MUSIQUE
Les chèvres de montagne ★★★★
Théâtre Forum, 17 avril
Assister à un concert de Mountain Goats, c’est un peu comme aller à l’église : il y règne un air de révérence extatique qui ne fait que s’intensifier à mesure que les lumières s’éteignent et que le trio américain monte sur scène. Cela fait presque une décennie que le groupe, emmené par le charismatique John Darnielle, n’a pas effectué une tournée en Australie, vous pouvez donc imaginer la ferveur.
Le lyrisme érudit et personnel de Darnielle contraste avec une musique folklorique souvent joyeuse – une juxtaposition qu’il reconnaît lorsqu’il introduit une chanson : « C’est un morceau rythmé sur ce que sera la vie après l’effondrement ultime. » Ces chansons littéraires sont des poèmes intrigants en miniature, mais elles sont aussi très amusantes.

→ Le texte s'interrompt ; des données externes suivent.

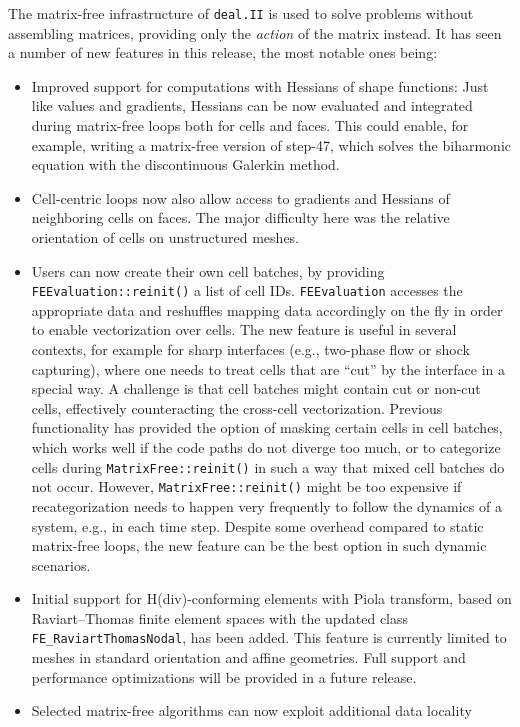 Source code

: \documentclass{ansarticle-preprint}
\newcommand{\specialword}[1]{\texttt{#1}}
\newcommand{\dealii}{{\specialword{deal.II}}\xspace}
\begin{document}
The matrix-free infrastructure of \dealii is used to solve problems
without assembling matrices, providing only the \textit{action} of the matrix
instead. It has seen a number of new features in this release, the most
notable ones being:
\begin{itemize}
\item Improved support for computations with Hessians of shape functions: Just like values and gradients, Hessians can be
now evaluated and integrated during matrix-free loops
both for cells and faces. This could enable, for example, writing
a matrix-free version of step-47, which solves the biharmonic equation with the discontinuous Galerkin method.
\item Cell-centric loops now also allow access to gradients and Hessians
of neighboring cells on faces. The major difficulty here was the relative orientation
of cells on unstructured meshes.
\item Users can now create their own cell batches, by providing \texttt{FEEvaluation::reinit()} a list of cell IDs. \texttt{FEEvaluation}
accesses the appropriate data and reshuffles mapping data accordingly on
the fly in order to enable vectorization over cells. The new feature is useful in several
contexts, for example for sharp interfaces (e.g., two-phase flow
or shock capturing), where one needs to treat cells that are ``cut'' by
the interface in a special way. A challenge is that cell batches
might contain cut or non-cut cells, effectively counteracting the cross-cell vectorization.
Previous functionality has provided the option of masking certain cells in cell batches, which works well if
the code paths do not diverge too much, or to
categorize cells during \texttt{MatrixFree::reinit()} in such a way that mixed cell batches do not occur. However, \texttt{MatrixFree::reinit()}
might be too expensive if recategorization needs to happen very frequently to follow the dynamics of a system, e.g., in each time step. Despite some overhead compared to static matrix-free loops, the new feature can be the best option in such dynamic scenarios.
\item Initial support for H(div)-conforming elements with Piola transform, based on Raviart--Thomas finite element spaces with the updated class \texttt{FE\_RaviartThomasNodal}, has been added. This feature is currently limited to meshes in standard orientation and affine geometries. Full support and performance optimizations will be provided in a future release.
\item Selected matrix-free algorithms can now exploit additional data locality

\end{itemize}
\end{document}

En live, The Mountain Goats propose une expérience adaptée à chaque soirée. Contrairement à d’autres groupes, il n’y a pas de set list prévisible, même lorsqu’ils tournent après un nouvel album, comme c’est le cas – en 2025, le groupe a sorti son 24e album, .
Il y a quelques chansons de ce disque dans l’ensemble, mais il s’agit par ailleurs d’un sac à main de favoris des fans et de morceaux profonds, ainsi qu’une toute nouvelle chanson, créée à Sydney plus tôt dans la semaine.
Les premiers problèmes liés au mixage sonore (y compris des basses lourdes et bouleversantes) se résolvent au fur et à mesure que le set continue, passant d’une humeur à l’autre. Le multi-instrumentiste Matt Douglas ajoute de la couleur et de la profondeur avec son saxophone sur le moody, et une performance surprise de – non incluse dans la set list écrite – ravit les fans les plus dévoués.
Douglas et le batteur Jon Wurster quittent la scène au milieu du set pour que Darnielle joue quelques chansons en solo. C’est ici que le leader se connecte vraiment avec la foule, racontant des histoires de sa prolifique carrière et jouant des extraits impromptus de chansons vieilles de plusieurs décennies.
« Nous vivons dans un monde où il n’y a pas beaucoup d’improvisation dans un set rock », dit-il, comme pour expliquer la nature improvisée de ce segment. C’est agréable d’entendre la voix sans fioritures de Darnielle seule, mais tout aussi lorsque ses camarades du groupe se joignent à nouveau à mi-chemin, culminant avec une démonstration de magie technique de Douglas sur un long solo de saxophone.
Les deux seules chansons que vous êtes assuré d’entendre lors d’un concert de Mountain Goats sont et , et toutes deux sont accueillies par des acclamations enthousiastes et des chants mot pour mot.
Un régal pour les fans de longue date comme pour les nouveaux venus, ce concert généreux témoigne de la pérennité du groupe.